Doris Fitschen über...

… ihre aktive Zeit als Spielerin: ich habe die Erfahrung gemacht, dass man Geduld und Frustrationstoleranz braucht. Ich wollte mit neun Jahren anfangen, Fußball zu spielen und durfte es nicht, weil meine Eltern es verboten hatten. Im Laufe meiner Karriere wurden mir viele Steine in den Weg gelegt. Und das bei Dingen, die für Jungs ganz selbstverständlich waren. Ein Beispiel: Als ich meine erste Einladung für die Nationalmannschaft bekommen habe, hat mein Lehrer mich nicht freigestellt. Ich hatte Mitschüler, die auch in der Nationalmannschaft gespielt haben, die hatten diese Probleme überhaupt nicht. Man musste sich da durchboxen.

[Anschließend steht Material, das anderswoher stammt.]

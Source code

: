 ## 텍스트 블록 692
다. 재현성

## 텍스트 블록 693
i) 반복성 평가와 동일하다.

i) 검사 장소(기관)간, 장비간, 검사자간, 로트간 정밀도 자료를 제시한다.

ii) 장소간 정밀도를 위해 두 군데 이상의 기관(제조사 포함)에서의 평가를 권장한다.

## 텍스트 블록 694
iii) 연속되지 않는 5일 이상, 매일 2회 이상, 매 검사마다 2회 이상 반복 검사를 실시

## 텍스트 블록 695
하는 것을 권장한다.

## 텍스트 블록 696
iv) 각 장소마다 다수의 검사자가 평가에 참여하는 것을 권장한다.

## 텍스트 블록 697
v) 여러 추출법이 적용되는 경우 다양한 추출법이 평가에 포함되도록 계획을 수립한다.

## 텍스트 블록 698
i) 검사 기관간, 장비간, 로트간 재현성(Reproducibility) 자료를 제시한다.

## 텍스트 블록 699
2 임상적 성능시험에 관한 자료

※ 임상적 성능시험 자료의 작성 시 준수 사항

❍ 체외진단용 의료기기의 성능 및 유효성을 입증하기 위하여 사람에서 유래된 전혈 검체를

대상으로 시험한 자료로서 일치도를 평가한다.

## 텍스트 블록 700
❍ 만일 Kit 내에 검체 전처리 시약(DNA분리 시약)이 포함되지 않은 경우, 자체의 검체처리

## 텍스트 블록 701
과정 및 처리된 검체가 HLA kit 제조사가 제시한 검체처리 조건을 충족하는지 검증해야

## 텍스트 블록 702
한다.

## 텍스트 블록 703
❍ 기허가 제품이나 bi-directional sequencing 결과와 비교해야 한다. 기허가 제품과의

... ihre Zeit beim DFB und die Entwicklung des Frauenfußballs: Ich bin schon über 20 Jahre beim DFB. Mittlerweile bin ich nur noch im Frauenfußball tätig, am Anfang habe ich auch für den Männerfußball gearbeitet, weil es für den Frauenfußball kein Marketing gab. Das haben wir erst nach und nach durchgeboxt. Man braucht Durchhaltevermögen, aber es lohnt sich und es macht Spaß. Wir merken, dass wir eine Menge bewegen können.

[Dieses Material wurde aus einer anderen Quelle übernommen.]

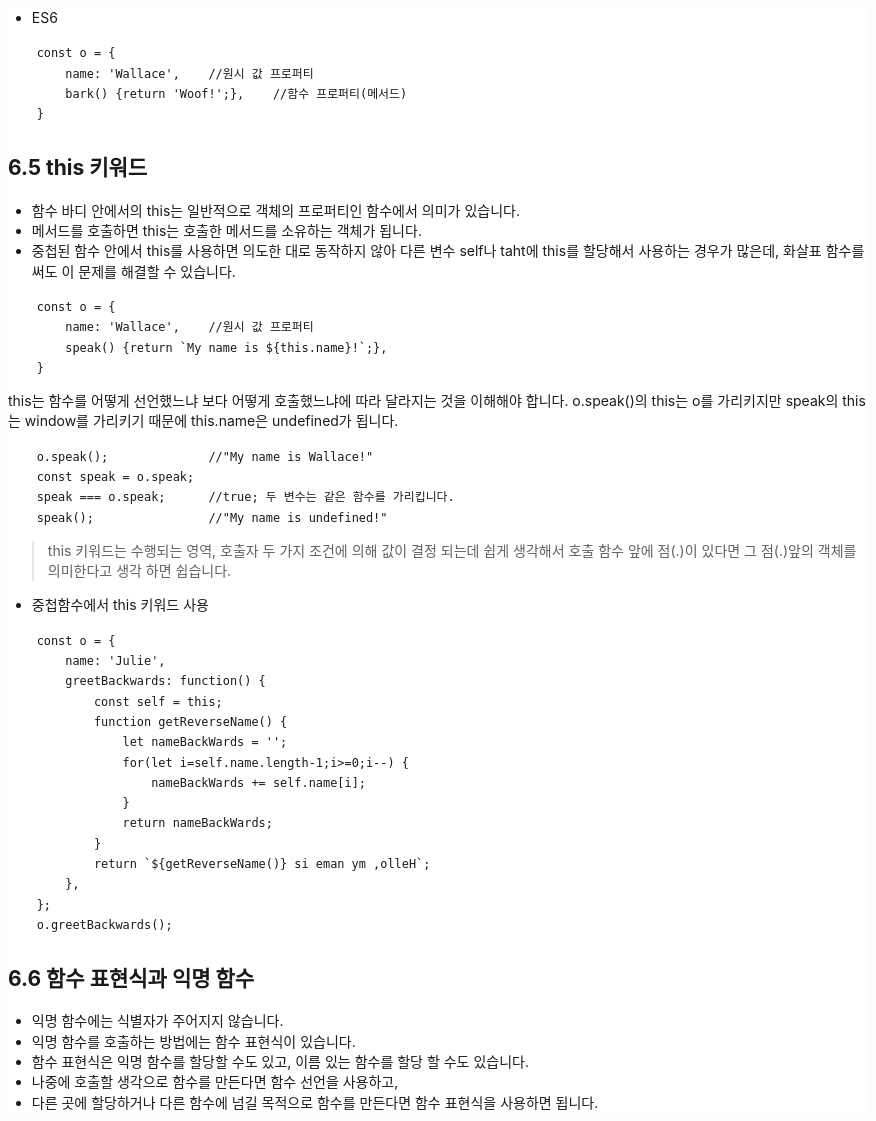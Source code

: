 * ES6 
```
    const o = {
        name: 'Wallace',    //원시 값 프로퍼티
        bark() {return 'Woof!';},    //함수 프로퍼티(메서드)
    }
```

## 6.5 this 키워드
- 함수 바디 안에서의 this는 일반적으로 객체의 프로퍼티인 함수에서 의미가 있습니다.
- 메서드를 호출하면 this는 호출한 메서드를 소유하는 객체가 됩니다.
- 중첩된 함수 안에서 this를 사용하면 의도한 대로 동작하지 않아 다른 변수 self나 taht에 this를  할당해서 사용하는 경우가 많은데, 화살표 함수를 써도 이 문제를 해결할 수 있습니다.
```
    const o = {
        name: 'Wallace',    //원시 값 프로퍼티
        speak() {return `My name is ${this.name}!`;},
    }
```
this는 함수를 어떻게 선언했느냐 보다 어떻게 호출했느냐에 따라 달라지는 것을 이해해야 합니다. o.speak()의 this는 o를 가리키지만 speak의 this는 window를 가리키기 때문에 this.name은 undefined가 됩니다.
```
    o.speak();              //"My name is Wallace!"
    const speak = o.speak;  
    speak === o.speak;      //true; 두 변수는 같은 함수를 가리킵니다.
    speak();                //"My name is undefined!"
```

> this 키워드는 수행되는 영역, 호출자 두 가지 조건에 의해 값이 결정 되는데 쉽게 생각해서 호출 함수 앞에 점(.)이 있다면 그 점(.)앞의 객체를 의미한다고 생각 하면 쉽습니다.

* 중첩함수에서 this 키워드 사용
```
    const o = {
        name: 'Julie',
        greetBackwards: function() {
            const self = this;
            function getReverseName() {
                let nameBackWards = '';
                for(let i=self.name.length-1;i>=0;i--) {
                    nameBackWards += self.name[i];
                }
                return nameBackWards;
            }
            return `${getReverseName()} si eman ym ,olleH`;
        },
    };
    o.greetBackwards();
```

## 6.6 함수 표현식과 익명 함수
- 익명 함수에는 식별자가 주어지지 않습니다.
- 익명 함수를 호출하는 방법에는 함수 표현식이 있습니다.
- 함수 표현식은 익명 함수를 할당할 수도 있고, 이름 있는 함수를 할당 할 수도 있습니다.
- 나중에 호출할 생각으로 함수를 만든다면 함수 선언을 사용하고, 
- 다른 곳에 할당하거나 다른 함수에 넘길 목적으로 함수를 만든다면 함수 표현식을 사용하면 됩니다.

... die Förderung des Frauenfußballs: Ich war sehr froh, dass es Frauen wie Hannelore gab, weil sie Wegbereiterinnen waren. Ich war bei der ersten Europameisterschaft in Deutschland 1989 dabei und das ist für mich nach wie vor eines der schönsten Erlebnisse in meiner Karriere. Das war für den deutschen Frauenfußball ein Quantensprung. Als Spielerin nimmt man das gar nicht so war. Ich habe unmittelbar danach angefangen beim DFB zu arbeiten und habe da erst gemerkt, wie steinig der Weg ist, wenn man Dinge bewegen möchte. Man lernt mit der Zeit dazu. Bei mir ist immer noch die Leidenschaft für den Sport vorhanden, deshalb macht mir die Arbeit, auch nach fast 20 Jahren Funktionärskarriere, nach wie vor Spaß. Eben auch, weil man etwas bewegen kann.

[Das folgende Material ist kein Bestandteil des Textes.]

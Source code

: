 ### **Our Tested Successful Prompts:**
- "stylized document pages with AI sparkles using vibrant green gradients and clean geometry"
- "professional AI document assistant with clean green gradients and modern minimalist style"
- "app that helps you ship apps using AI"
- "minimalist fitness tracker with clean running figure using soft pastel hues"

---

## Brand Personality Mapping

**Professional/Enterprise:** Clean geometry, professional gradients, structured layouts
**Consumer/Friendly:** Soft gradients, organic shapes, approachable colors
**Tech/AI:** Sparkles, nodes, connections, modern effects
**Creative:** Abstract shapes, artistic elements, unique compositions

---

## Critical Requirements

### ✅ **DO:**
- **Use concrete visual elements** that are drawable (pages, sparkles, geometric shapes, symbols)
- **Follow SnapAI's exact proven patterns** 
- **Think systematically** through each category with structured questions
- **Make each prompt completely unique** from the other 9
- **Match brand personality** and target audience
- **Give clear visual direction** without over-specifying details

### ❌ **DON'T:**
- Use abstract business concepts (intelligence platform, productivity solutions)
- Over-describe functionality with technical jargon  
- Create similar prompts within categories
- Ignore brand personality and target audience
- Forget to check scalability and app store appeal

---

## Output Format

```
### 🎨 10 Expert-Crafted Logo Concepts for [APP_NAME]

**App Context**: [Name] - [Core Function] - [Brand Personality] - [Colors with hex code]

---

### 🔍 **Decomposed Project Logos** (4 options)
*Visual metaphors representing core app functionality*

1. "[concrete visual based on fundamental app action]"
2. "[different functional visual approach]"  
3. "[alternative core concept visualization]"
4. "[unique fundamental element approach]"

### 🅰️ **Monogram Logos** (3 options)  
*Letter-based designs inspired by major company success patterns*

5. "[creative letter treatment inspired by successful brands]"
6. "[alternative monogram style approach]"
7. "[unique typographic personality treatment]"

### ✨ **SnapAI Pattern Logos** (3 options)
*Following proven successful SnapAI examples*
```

... Baustellen beim Thema Gleichstellung: Wir brauchen mehr Frauen in den Entscheider-Positionen, sowohl in den ehrenamtlichen Gremien als auch im Sportbusiness, nicht nur im Fußball. Was uns auch entscheidend fehlt, ist, dass wir in den Medien nicht genug Sichtbarkeit haben. Das eine geht vermutlich mit dem anderen einher. Wenn wir mehr entscheiden können, können wir auch dafür sorgen, dass wir eine größere Sichtbarkeit erhalten.

... die Frauenquote im Sport: Ich bin eine Verfechterin der Quote, nicht nur im Sport, sondern generell. Wir haben kompetente Frauen in allen Bereichen, aber es gibt eben auch die berühmte gläserne Decke, wo die Posten oftmals immer noch unter den Männern ausgemacht werden. Auch wenn ich kein Fan von der Bezeichnung "Quotenfrau" bin, glaube ich, dass es sinnvoll ist, eine gewisse Anzahl an Frauen über die Quote in diesen Bereich reinzubekommen. Dann wird es irgendwann zu einem natürlichen Prozess und alle merken, dass gemischte Teams erfolgreicher sind. Momentan hängen viele Männer noch an ihren Posten und lassen Frauen einfach nicht zu oder haben teilweise nicht den Mut, Frauen mit hochzuziehen und zu fördern. Ich befürworte eine Quote und glaube, dass sich das irgendwann regelt, wenn wir genug Frauen in den Gremien und Entscheider-Positionen haben.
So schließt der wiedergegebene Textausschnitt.